Un bassin de 70 litres permet de maintenir des vifs tout au long de l’année pour les pêcheurs de carnassiers, pour 17 kWh par an (Pompe à air de 2 watts ; 3 €). Avec quelques aménagements, on peut également l’utiliser pour la phase d’incubation d’œufs de salmonidés.
Côté température, ce module de 70 litres n’a pas dépassé les 24°C en été 2022, sans refroidisseur. Et équipé d’une zone de refroidissement nocturne, la température de l’eau est restée en deçà des 21°C. (sur modèles de 70 litres et 500 litres)


Prix de revient d’un module en autoconstruction
Module avec bassin de 500 litres: 260 € à 330 €
(soit 520 € à 660 € pour une installation avec deux bassins)
- 1 cuve de 500 litres : 60 €
- 1 bac 50 litres +2 seaux : 15 €
- 2 m de tuyau en 63 mm : 5 €
- 2 coudes 63 mm : 4 €
- 4 passe parois (uniseal ) : 16 €
- Tuyaux d’amenée d’air+ robinets : 5 €
- 1 pompe air (besoin de 750 litres à 0.75m) : 50 € (120 € si pompe avec autonomie de 9 heures)
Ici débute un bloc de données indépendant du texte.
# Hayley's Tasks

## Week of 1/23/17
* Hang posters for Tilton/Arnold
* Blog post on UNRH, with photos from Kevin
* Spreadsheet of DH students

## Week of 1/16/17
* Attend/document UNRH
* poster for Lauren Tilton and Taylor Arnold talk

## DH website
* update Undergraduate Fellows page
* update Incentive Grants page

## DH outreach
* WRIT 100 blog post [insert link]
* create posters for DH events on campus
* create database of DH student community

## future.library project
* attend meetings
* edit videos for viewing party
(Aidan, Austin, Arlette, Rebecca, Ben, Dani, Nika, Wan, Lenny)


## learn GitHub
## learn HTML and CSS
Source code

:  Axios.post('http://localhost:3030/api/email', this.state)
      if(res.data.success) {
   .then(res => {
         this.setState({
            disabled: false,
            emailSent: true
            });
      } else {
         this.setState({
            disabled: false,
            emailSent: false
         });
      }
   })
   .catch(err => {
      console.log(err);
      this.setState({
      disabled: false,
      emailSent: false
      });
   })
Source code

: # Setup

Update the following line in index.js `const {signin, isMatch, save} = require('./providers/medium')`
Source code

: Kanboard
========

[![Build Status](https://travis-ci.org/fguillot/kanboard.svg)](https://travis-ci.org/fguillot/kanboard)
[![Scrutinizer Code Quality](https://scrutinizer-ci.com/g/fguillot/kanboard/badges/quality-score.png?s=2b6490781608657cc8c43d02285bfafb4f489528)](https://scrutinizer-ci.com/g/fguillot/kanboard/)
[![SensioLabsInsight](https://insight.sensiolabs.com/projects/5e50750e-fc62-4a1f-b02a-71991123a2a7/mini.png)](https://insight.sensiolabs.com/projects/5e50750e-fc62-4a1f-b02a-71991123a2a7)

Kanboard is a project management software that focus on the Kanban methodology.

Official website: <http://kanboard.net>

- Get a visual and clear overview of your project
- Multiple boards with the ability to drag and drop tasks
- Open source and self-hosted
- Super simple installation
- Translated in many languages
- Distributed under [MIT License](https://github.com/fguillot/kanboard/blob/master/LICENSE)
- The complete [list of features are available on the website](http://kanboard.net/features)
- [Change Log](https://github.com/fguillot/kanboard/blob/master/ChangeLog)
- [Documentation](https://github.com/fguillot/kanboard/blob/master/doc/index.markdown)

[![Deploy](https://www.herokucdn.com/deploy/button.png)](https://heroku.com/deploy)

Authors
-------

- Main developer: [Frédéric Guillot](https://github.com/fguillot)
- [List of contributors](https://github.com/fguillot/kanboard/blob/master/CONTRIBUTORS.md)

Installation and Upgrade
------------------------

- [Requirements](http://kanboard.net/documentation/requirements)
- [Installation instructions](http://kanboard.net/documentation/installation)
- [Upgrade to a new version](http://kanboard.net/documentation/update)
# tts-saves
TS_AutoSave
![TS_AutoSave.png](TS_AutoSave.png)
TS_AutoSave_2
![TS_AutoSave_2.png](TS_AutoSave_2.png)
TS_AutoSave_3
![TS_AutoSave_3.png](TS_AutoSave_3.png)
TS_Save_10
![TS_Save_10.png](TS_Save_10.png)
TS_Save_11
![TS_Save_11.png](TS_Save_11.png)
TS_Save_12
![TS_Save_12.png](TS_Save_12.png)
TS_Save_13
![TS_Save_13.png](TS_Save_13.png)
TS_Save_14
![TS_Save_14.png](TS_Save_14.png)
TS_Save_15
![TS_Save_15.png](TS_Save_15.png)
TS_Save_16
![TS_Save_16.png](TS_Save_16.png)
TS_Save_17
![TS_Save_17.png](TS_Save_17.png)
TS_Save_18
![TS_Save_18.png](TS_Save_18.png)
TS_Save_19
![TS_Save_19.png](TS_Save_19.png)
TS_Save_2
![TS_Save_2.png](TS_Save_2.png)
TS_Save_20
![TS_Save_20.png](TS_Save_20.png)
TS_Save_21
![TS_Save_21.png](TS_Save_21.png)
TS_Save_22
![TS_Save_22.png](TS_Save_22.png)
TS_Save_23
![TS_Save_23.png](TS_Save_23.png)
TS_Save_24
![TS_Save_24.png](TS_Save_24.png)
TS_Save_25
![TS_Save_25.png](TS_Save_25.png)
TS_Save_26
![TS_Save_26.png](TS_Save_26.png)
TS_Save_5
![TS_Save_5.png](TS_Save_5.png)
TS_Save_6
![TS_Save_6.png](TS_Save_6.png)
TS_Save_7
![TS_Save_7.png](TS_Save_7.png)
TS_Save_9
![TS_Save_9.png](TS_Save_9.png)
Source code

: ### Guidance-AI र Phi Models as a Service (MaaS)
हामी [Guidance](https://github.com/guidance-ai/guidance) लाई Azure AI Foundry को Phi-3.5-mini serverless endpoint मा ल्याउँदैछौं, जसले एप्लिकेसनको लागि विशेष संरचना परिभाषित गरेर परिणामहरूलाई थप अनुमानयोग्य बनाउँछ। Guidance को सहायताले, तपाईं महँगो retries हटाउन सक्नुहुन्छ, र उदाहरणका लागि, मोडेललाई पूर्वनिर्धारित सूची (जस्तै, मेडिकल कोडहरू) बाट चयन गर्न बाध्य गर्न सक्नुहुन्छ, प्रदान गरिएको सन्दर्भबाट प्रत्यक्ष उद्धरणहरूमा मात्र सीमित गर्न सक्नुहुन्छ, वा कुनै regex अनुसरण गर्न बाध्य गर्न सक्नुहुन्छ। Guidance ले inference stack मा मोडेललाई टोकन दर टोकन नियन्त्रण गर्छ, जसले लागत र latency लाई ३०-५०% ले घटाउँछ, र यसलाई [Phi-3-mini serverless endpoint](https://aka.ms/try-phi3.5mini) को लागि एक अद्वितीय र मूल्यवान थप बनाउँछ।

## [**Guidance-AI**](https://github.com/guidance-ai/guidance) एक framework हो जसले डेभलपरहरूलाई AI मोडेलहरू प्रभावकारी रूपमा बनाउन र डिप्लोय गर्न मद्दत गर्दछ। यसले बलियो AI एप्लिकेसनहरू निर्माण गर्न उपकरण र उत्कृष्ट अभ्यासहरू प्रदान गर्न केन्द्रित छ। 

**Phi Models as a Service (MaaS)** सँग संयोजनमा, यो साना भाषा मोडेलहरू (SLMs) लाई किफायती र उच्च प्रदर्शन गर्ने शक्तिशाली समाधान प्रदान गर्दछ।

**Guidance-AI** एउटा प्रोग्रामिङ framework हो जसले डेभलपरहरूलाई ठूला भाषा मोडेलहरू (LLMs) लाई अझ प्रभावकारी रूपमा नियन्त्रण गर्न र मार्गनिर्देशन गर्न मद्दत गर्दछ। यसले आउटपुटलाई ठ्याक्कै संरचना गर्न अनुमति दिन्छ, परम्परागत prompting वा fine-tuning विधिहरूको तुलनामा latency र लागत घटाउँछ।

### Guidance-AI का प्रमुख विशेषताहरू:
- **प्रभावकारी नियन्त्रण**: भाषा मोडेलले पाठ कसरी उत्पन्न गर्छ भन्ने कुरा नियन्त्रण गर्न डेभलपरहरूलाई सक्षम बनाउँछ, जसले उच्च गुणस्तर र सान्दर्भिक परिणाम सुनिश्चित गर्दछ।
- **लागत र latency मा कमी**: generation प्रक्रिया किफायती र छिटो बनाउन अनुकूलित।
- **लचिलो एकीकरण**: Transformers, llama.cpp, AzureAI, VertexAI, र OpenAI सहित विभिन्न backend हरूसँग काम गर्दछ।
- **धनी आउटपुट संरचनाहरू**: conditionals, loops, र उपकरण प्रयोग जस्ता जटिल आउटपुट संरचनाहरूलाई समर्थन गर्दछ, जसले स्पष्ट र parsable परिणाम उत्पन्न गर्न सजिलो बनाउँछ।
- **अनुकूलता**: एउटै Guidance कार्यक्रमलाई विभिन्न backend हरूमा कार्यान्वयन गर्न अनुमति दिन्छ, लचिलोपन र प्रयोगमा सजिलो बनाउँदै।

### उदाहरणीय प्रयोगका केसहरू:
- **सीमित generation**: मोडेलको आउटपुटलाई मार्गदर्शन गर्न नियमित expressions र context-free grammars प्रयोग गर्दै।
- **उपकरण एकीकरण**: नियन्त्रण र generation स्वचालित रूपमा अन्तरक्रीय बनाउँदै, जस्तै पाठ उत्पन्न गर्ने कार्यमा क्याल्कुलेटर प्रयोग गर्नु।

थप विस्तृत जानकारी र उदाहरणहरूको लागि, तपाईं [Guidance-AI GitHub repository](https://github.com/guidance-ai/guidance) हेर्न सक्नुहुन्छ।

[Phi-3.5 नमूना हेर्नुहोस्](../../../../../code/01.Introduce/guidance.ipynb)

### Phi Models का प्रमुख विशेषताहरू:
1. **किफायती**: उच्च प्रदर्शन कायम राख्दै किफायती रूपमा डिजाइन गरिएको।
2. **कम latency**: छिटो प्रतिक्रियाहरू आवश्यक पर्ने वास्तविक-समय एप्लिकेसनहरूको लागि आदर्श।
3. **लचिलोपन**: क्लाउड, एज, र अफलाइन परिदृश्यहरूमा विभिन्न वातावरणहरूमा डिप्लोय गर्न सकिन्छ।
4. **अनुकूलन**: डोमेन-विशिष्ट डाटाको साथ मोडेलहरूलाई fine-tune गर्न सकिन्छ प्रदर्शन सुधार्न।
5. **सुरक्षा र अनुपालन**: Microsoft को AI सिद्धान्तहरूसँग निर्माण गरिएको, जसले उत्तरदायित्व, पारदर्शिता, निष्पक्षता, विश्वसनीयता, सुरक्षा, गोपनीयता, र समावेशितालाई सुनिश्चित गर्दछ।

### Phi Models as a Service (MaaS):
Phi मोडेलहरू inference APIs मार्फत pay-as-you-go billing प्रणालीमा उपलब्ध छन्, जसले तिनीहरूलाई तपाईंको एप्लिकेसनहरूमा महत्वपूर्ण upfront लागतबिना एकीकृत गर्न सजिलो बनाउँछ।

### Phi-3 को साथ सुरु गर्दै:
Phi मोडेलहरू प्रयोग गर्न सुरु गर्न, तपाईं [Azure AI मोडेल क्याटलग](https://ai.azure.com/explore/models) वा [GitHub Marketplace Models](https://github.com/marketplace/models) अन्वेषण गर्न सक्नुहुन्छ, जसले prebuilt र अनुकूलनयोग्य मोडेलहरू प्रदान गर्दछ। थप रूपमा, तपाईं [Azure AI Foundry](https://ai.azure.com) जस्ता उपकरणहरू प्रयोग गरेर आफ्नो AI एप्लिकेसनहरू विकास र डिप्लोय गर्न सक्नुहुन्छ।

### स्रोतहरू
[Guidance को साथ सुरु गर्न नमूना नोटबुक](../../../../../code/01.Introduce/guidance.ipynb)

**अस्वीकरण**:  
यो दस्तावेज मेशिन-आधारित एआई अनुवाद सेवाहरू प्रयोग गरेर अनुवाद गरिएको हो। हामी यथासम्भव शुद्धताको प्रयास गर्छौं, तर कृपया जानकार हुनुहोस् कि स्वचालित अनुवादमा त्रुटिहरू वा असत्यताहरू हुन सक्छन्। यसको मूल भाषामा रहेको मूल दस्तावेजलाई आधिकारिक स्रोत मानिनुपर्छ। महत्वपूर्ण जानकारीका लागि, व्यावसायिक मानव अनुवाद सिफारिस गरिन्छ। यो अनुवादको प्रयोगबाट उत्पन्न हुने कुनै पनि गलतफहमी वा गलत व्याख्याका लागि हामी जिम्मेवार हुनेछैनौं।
- 12 parpaings de 10 x 25 x 50 cm : 12 €
- 6 m2 de bâche bassin PVC 0.5 mm : 15 €
- 0.5 m3 de graviers 6-10 mm : 25 €
- 1 plaques isolantes 120 x 60 cm; 40 mm : 5 €
- 4 kg de laine de mouton: 1 €
- Filets à oiseaux : 10 €
- Bois pour bardage: 30 €
- Divers (visserie) : 7 €
Module de démonstration avec bassin de 70 litres: 80 € à 120 €
- Un bac plastique alimentaire 70 l: 12 €
- Un second bac plastique alimentaire 50% plus petit 35 l: 8 €
- Un bac plastique pour installer les filtres: 8 €
- 1 m de tuyau diamètre 25 mm et 2 coudes 90°: 10 €
- Une pompe à air: 26 € (66 € si modèle avec batterie et 9 h d’autonomie)
- 2m tuyau 6 mm: 1 €
- 2 sacs de graviers: 5 €
- 2 bouteilles plastique de récupération et un filet emballage: 0 €
- Bois pour bardage: 10 €
Autres versions à partir de ce module de base
Déclinable en différents volumes de bassins, une version hors sol sur terrasse est possible avec un bardage bois et 15 cm d’isolant. Nous verrons dans un autre article, une seconde version d’étude, enrichie d’une zone de culture découplable et d’une zone de refroidissement nocturne également découplable.
Bonjour M. Goudeau,
J’ai l’intention de commencer un système aquaponique minimaliste pour me faire la main, avant de réaliser un ensemble plus familial. Vos articles tombent à point et merci pour leurs qualités. Pour ce début, je compte prendre des anguilles (poisson moins exigeant)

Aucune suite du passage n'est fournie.